Sugar beets are higher in sucrose and lower in moisture than table or fodder beets. Up to one-third of the world’s table sugar production comes from sugar beets.
They can easily be converted to usable sugar, even at home. This means homesteaders in cooler climates can become more self-sufficient in those small but important luxuries.
10 Options for Preserving Beets
Some methods may seem obvious, but we have also included some of the more unusual ways to preserve beets.
When most people think about growing and preserving beets, they think about pickled red beets or canned beets from the grocery store. We’ve found a few more creative ways to preserve the different types of beets.
1. In the Ground
Beets offer flexibility during the busiest times of the growing year because they can be harvested at different stages. They’re also extremely cold hardy, so one of the simplest and easiest ways to store beets is in the ground.
If you’re growing beets and can’t pull them right away, you can leave them in the garden over winter. While the greens may die back, the roots will remain viable, and you can harvest them at your convenience.
2. Root Cellar Storage
Basements, cellars, and garages make good storage options for any root vegetables. For best results, ensure your storage area is dark, cool, and dry.
Remove the greens and allow the beets to air dry. Brush off any loose soil, but don’t wash them. Store your beets in a box or bucket filled with moist sand. You can also use coconut coir or peat moss.

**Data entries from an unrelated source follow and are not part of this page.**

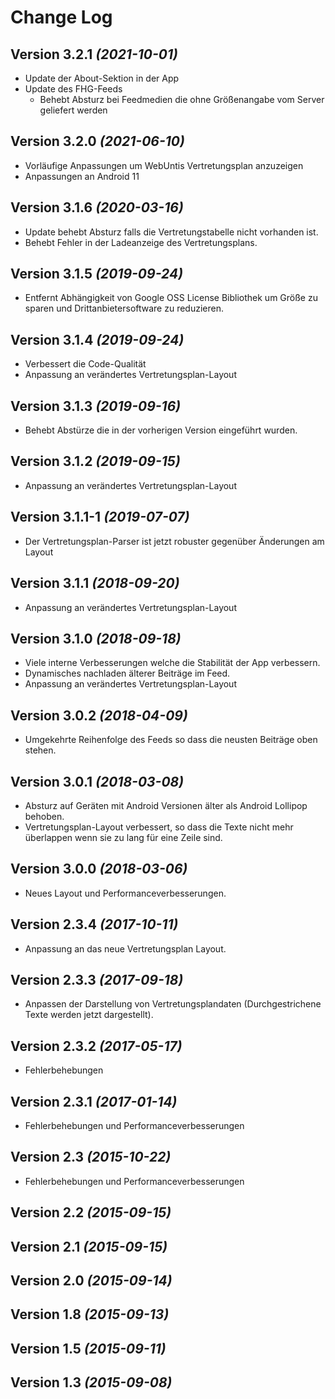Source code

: Change Log
==========

Version 3.2.1 *(2021-10-01)*
----------------------------
- Update der About-Sektion in der App
- Update des FHG-Feeds
  - Behebt Absturz bei Feedmedien die ohne Größenangabe vom Server geliefert werden

Version 3.2.0 *(2021-06-10)*
----------------------------
- Vorläufige Anpassungen um WebUntis Vertretungsplan anzuzeigen
- Anpassungen an Android 11

Version 3.1.6 *(2020-03-16)*
----------------------------
- Update behebt Absturz falls die Vertretungstabelle nicht vorhanden ist.
- Behebt Fehler in der Ladeanzeige des Vertretungsplans.

Version 3.1.5 *(2019-09-24)*
----------------------------
- Entfernt Abhängigkeit von Google OSS License Bibliothek um Größe zu sparen und Drittanbietersoftware zu reduzieren.

Version 3.1.4 *(2019-09-24)*
----------------------------
- Verbessert die Code-Qualität
- Anpassung an verändertes Vertretungsplan-Layout

Version 3.1.3 *(2019-09-16)*
----------------------------
- Behebt Abstürze die in der vorherigen Version eingeführt wurden.

Version 3.1.2 *(2019-09-15)*
----------------------------
- Anpassung an verändertes Vertretungsplan-Layout

Version 3.1.1-1 *(2019-07-07)*
----------------------------
- Der Vertretungsplan-Parser ist jetzt robuster gegenüber Änderungen am Layout 

Version 3.1.1 *(2018-09-20)*
----------------------------
- Anpassung an verändertes Vertretungsplan-Layout

Version 3.1.0 *(2018-09-18)*
----------------------------
- Viele interne Verbesserungen welche die Stabilität der App verbessern.
- Dynamisches nachladen älterer Beiträge im Feed.
- Anpassung an verändertes Vertretungsplan-Layout

Version 3.0.2 *(2018-04-09)*
----------------------------
- Umgekehrte Reihenfolge des Feeds so dass die neusten Beiträge oben stehen.

Version 3.0.1 *(2018-03-08)*
----------------------------
- Absturz auf Geräten mit Android Versionen älter als Android Lollipop behoben.
- Vertretungsplan-Layout verbessert, so dass die Texte nicht mehr überlappen wenn sie zu lang für eine Zeile sind.

Version 3.0.0 *(2018-03-06)*
----------------------------
- Neues Layout und Performanceverbesserungen.

Version 2.3.4 *(2017-10-11)*
----------------------------
- Anpassung an das neue Vertretungsplan Layout.

Version 2.3.3 *(2017-09-18)*
----------------------------
- Anpassen der Darstellung von Vertretungsplandaten (Durchgestrichene Texte werden jetzt dargestellt).

Version 2.3.2 *(2017-05-17)*
----------------------------
- Fehlerbehebungen

Version 2.3.1 *(2017-01-14)*
----------------------------
- Fehlerbehebungen und Performanceverbesserungen

Version 2.3 *(2015-10-22)*
----------------------------
- Fehlerbehebungen und Performanceverbesserungen

Version 2.2 *(2015-09-15)*
----------------------------

Version 2.1 *(2015-09-15)*
----------------------------

Version 2.0 *(2015-09-14)*
----------------------------

Version 1.8 *(2015-09-13)*
----------------------------

Version 1.5 *(2015-09-11)*
----------------------------

Version 1.3 *(2015-09-08)*
----------------------------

Use enough sand to ensure the roots don’t touch each other and seal the box or bucket tightly, so the sand remains moist.
3. Pickling and Canning
Canned and pickled beets are easy to make at home, and both methods offer excellent long-term storage options for beets.
Canning beets without pickling requires a pressure canner since they don’t naturally contain enough acid to remain safe when processed at lower temperatures. However, canned beets offer more cooking versatility because of their milder flavor.
Pickling has a distinct advantage over canning. Once pickled, you can refrigerate your beets for several months. Alternatively, you can water bath-can them for shelf-stable storage up to a year.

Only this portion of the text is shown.